[WHAT YOU ARE ASKED TO DO] The answer must be every line of the records below that holds the word "color".
** THE DATA follows **
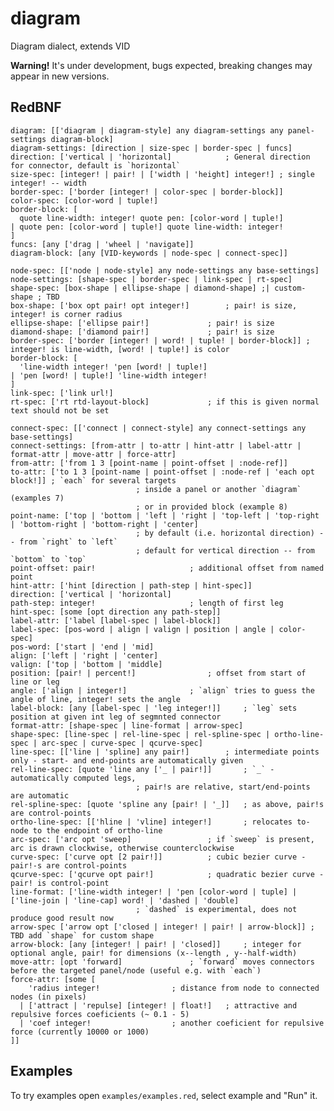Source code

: # diagram
Diagram dialect, extends VID

**Warning!** It's under development, bugs expected, breaking changes may appear in new versions.

## RedBNF

	diagram: [['diagram | diagram-style] any diagram-settings any panel-settings diagram-block]
	diagram-settings: [direction | size-spec | border-spec | funcs]
	direction: ['vertical | 'horizontal] 			; General direction for connector, default is `horizontal`
	size-spec: [integer! | pair! | ['width | 'height] integer!] ; single integer! -- width
	border-spec: ['border [integer! | color-spec | border-block]]
	color-spec: [color-word | tuple!]
	border-block: [
	  quote line-width: integer! quote pen: [color-word | tuple!] 
	| quote pen: [color-word | tuple!] quote line-width: integer!
	]
	funcs: [any ['drag | 'wheel | 'navigate]]
	diagram-block: [any [VID-keywords | node-spec | connect-spec]]
	
	node-spec: [['node | node-style] any node-settings any base-settings]
	node-settings: [shape-spec | border-spec | link-spec | rt-spec]
	shape-spec: [box-shape | ellipse-shape | diamond-shape] ;| custom-shape ; TBD 
	box-shape: ['box opt pair! opt integer!] 		; pair! is size, integer! is corner radius
	ellipse-shape: ['ellipse pair!] 			; pair! is size
	diamond-shape: ['diamond pair!] 			; pair! is size
	border-spec: ['border [integer! | word! | tuple! | border-block]] ; integer! is line-width, [word! | tuple!] is color
	border-block: [
	  'line-width integer! 'pen [word! | tuple!] 
	| 'pen [word! | tuple!] 'line-width integer!
	]
	link-spec: ['link url!]
	rt-spec: ['rt rtd-layout-block] 			; if this is given normal text should not be set
	
	connect-spec: [['connect | connect-style] any connect-settings any base-settings]
	connect-settings: [from-attr | to-attr | hint-attr | label-attr | format-attr | move-attr | force-attr]
	from-attr: ['from 1 3 [point-name | point-offset | :node-ref]]
	to-attr: ['to 1 3 [point-name | point-offset | :node-ref | 'each opt block!]] ; `each` for several targets 
								; inside a panel or another `diagram` (examples 7)
								; or in provided block (example 8)
	point-name: ['top | 'bottom | 'left | 'right | 'top-left | 'top-right | 'bottom-right | 'bottom-right | 'center]
								; by default (i.e. horizontal direction) -- from `right` to `left`
								; default for vertical direction -- from `bottom` to `top`
	point-offset: pair! 					; additional offset from named point
	hint-attr: ['hint [direction | path-step | hint-spec]]
	direction: ['vertical | 'horizontal]
	path-step: integer!   					; length of first leg
	hint-spec: [some [opt direction any path-step]]
	label-attr: ['label [label-spec | label-block]]
	label-spec: [pos-word | align | valign | position | angle | color-spec]
	pos-word: ['start | 'end | 'mid]
	align: ['left | 'right | 'center]
	valign: ['top | 'bottom | 'middle]
	position: [pair! | percent!] 				; offset from start of line or leg
	angle: ['align | integer!]				; `align` tries to guess the angle of line, integer! sets the angle
	label-block: [any [label-spec | 'leg integer!]]		; `leg` sets position at given int leg of segmnted connector
	format-attr: [shape-spec | line-format | arrow-spec]
	shape-spec: [line-spec | rel-line-spec | rel-spline-spec | ortho-line-spec | arc-spec | curve-spec | qcurve-spec]
	line-spec: [['line | 'spline] any pair!] 		; intermediate points only - start- and end-points are automatically given
	rel-line-spec: [quote 'line any ['_ | pair!]] 		; `_` - automatically computed legs, 
								; pair!s are relative, start/end-points are automatic
	rel-spline-spec: [quote 'spline any [pair! | '_]] 	; as above, pair!s are control-points
	ortho-line-spec: [['hline | 'vline] integer!] 		; relocates to-node to the endpoint of ortho-line
	arc-spec: ['arc opt 'sweep] 				; if `sweep` is present, arc is drawn clockwise, otherwise counterclockwise
	curve-spec: ['curve opt [2 pair!]] 			; cubic bezier curve - pair!-s are control-points
	qcurve-spec: ['qcurve opt pair!] 			; quadratic bezier curve - pair! is control-point
	line-format: ['line-width integer! | 'pen [color-word | tuple] | ['line-join | 'line-cap] word! | 'dashed | 'double] 
								; `dashed` is experimental, does not produce good result now 
	arrow-spec ['arrow opt ['closed | integer! | pair! | arrow-block]] ; TBD add `shape` for custom shape
	arrow-block: [any [integer! | pair! | 'closed]] 	; integer for optional angle, pair! for dimensions (x--length , y--half-width)
	move-attr: [opt 'forward]				; `forward` moves connectors before the targeted panel/node (useful e.g. with `each`)
	force-attr: [some [
		'radius integer! 				; distance from node to connected nodes (in pixels)
	  |	['attract | 'repulse] [integer! | float!] 	; attractive and repulsive forces coeficients (~ 0.1 - 5)
	  |	'coef integer!					; another coeficient for repulsive force (currently 10000 or 1000)
	]]

## Examples
To try examples open `examples/examples.red`, select example and "Run" it.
** End of THE DATA **
[TASK OUTPUT]
	border-spec: ['border [integer! | color-spec | border-block]]
	color-spec: [color-word | tuple!]
	  quote line-width: integer! quote pen: [color-word | tuple!] 
	| quote pen: [color-word | tuple!] quote line-width: integer!
	border-spec: ['border [integer! | word! | tuple! | border-block]] ; integer! is line-width, [word! | tuple!] is color
	label-spec: [pos-word | align | valign | position | angle | color-spec]
	line-format: ['line-width integer! | 'pen [color-word | tuple] | ['line-join | 'line-cap] word! | 'dashed | 'double] 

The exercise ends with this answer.